E isso significa mais do que restaurar edifícios: é preciso também arranjar uma solução para os seus habitantes, descendentes dos escravos que durante anos fizeram de São Tomé e Príncipe o maior produtor mundial de cacau. Ocupam as antigas sanzalas, muitos deles foram ocupando as casas principais (a chamada “casa do patrão”), os edifícios dos hospitais, os alojamentos dos capatazes. Ter uma roça é dar uma nova vida a estas gentes, maioritariamente dedicadas à agricultura de subsistência. A roça Belo Monte é hoje um boutique hotel que mantém parte do mobiliário original da época da colonização e que emprega vários antigos moradores da roça.
A mesma coisa acontece na roça Sundy, onde foi plantada a primeira planta de cacau de todo o arquipélago, em 1822, e que se tornou parte da História por, em 1919, ter sido aqui comprovada a Teoria Geral da Relatividade de Albert Einstein, por Sir Arthur Eddington. Atualmente tem 12 quartos, divididos entre a Casa Colonial e a Casa da Plantação, mas os planos de expansão já estão em marcha. As antigas sanzalas vão ser transformadas em quartos, e os atuais habitantes ganharam casas novas a cerca de um quilómetro. Quase todos trabalham na roça Sundy, o que significa que continuarão nas imediações, mas há quem diga que o mais divertido e carismático deste espaço poderá perder-se: as dezenas de crianças que todos os dias brincam no pátio principal e que acolhem turistas, levando-os pela mão, pedindo fotografias e contando histórias, vão, provavelmente, passar a brincar mais perto das novas moradias.
Ilha de segredos
Encontrar pessoas no Príncipe não é tarefa fácil. Dividem-se entre a cidade de Santo António, a mais pequena capital do mundo, e as comunidades que cresceram junto às roças. As praias, de águas límpidas e quentes, estão praticamente desertas, estejam ou não concessionadas a unidades hoteleiras. Os caminhos fazem-se quase sem encontrar pessoas – mas as que se encontram são tão afáveis que temos vontade de ficar a conversar com elas o resto do pouco tempo que nos sobra. É esta a maior riqueza da ilha com a qual é difícil não nos encantarmos: as pessoas.

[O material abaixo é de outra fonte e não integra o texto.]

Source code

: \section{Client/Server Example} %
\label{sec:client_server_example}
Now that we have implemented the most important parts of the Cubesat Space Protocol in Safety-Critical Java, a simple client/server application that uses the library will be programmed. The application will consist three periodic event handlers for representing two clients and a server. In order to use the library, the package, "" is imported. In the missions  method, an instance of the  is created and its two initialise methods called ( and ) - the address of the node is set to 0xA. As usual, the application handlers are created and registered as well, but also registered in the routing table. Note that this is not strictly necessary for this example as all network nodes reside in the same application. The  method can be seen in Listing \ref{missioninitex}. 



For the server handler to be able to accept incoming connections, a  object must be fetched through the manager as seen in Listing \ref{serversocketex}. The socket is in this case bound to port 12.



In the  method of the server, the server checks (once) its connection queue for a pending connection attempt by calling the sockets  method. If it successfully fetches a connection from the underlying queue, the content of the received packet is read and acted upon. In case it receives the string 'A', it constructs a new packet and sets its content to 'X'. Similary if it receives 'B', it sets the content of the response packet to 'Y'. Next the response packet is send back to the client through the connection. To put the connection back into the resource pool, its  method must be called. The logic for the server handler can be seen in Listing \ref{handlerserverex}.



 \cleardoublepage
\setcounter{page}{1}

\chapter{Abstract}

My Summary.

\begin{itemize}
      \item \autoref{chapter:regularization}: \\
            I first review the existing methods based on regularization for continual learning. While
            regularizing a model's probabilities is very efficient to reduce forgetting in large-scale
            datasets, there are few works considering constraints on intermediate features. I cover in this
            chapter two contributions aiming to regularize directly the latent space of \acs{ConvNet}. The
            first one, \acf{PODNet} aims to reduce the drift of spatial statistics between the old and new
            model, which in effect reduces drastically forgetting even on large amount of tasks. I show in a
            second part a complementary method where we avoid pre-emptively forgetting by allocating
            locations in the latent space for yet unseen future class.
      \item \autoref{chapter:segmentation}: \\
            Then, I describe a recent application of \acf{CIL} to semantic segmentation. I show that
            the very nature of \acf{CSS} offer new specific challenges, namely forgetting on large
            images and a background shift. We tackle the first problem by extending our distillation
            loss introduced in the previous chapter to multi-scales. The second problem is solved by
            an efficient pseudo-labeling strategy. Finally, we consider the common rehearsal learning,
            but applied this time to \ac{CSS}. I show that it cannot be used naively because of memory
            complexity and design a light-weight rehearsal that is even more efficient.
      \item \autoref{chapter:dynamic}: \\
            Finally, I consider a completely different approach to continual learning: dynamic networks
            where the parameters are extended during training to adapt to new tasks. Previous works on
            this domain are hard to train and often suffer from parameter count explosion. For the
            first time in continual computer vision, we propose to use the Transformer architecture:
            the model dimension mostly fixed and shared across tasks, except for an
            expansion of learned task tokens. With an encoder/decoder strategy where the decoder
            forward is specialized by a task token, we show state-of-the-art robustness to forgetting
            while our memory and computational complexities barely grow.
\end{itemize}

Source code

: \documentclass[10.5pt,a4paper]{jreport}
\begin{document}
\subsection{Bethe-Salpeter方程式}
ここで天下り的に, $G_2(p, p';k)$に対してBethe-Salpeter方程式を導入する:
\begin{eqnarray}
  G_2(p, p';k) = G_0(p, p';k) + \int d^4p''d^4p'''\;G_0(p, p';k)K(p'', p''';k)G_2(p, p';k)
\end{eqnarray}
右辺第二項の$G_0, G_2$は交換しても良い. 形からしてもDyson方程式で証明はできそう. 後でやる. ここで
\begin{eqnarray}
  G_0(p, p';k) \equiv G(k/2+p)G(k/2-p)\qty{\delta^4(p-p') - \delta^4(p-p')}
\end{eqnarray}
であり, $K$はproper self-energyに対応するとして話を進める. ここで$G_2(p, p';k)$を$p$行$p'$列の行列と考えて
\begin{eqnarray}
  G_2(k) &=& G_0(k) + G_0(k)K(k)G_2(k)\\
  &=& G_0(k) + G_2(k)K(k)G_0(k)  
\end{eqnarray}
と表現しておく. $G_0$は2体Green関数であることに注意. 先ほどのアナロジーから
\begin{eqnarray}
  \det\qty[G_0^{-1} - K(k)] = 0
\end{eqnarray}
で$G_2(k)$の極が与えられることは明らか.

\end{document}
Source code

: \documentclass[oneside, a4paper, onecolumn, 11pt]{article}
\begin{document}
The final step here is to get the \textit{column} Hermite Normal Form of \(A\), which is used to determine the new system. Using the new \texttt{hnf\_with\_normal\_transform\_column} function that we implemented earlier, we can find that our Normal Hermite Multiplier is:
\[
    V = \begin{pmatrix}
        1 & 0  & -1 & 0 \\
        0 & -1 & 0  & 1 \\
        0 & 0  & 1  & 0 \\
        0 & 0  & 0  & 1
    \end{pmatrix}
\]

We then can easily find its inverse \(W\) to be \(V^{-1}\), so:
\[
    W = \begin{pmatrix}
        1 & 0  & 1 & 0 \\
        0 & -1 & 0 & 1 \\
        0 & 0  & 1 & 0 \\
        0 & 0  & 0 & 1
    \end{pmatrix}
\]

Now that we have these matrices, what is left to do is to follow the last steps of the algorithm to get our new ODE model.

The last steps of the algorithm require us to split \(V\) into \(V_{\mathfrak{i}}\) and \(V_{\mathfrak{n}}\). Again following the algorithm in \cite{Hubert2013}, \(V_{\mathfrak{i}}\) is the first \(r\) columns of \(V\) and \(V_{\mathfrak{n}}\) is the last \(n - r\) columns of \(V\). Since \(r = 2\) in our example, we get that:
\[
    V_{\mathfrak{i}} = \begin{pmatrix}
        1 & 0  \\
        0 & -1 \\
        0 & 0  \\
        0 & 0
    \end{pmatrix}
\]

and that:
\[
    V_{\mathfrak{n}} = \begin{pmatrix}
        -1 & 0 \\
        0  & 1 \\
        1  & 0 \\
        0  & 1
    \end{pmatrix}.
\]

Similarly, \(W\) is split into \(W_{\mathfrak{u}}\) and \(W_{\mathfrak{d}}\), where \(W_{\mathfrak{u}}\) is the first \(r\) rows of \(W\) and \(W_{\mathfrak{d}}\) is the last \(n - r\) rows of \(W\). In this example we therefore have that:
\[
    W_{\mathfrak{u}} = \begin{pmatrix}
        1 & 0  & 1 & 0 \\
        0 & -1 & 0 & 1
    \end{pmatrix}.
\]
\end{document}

Destino seguro e tropical, uma mistura de África e Brasil, que só se torna incómodo porque é impossível deixar para trás as memórias dos tempos coloniais portugueses, ainda tão marcados na pele daquela gente.
O melhor tributo que podemos fazer-lhe é, por isso mesmo, continuar a visitá-la. Deliciarmo-nos com o café acabado de preparar e cuja plantação conseguimos ver da janela, degustar cacau fresco intercalado com mangum (uma espécie de planta-rebuçado), experimentar dezenas de tipos de fruta a cada pequeno-almoço. Perdermo-nos (mas de preferência acompanhados) por entre a densa vegetação, beber vinho de palma, comer peixe acabado de pescar e banana-pão, e deixarmos para trás o relógio. É que, aqui, o que realmente faz diferença é ter tempo e disponibilidade para absorver toda a calma de uma ilha que, felizmente, deverá continuar protegida da chegada de turistas em magote.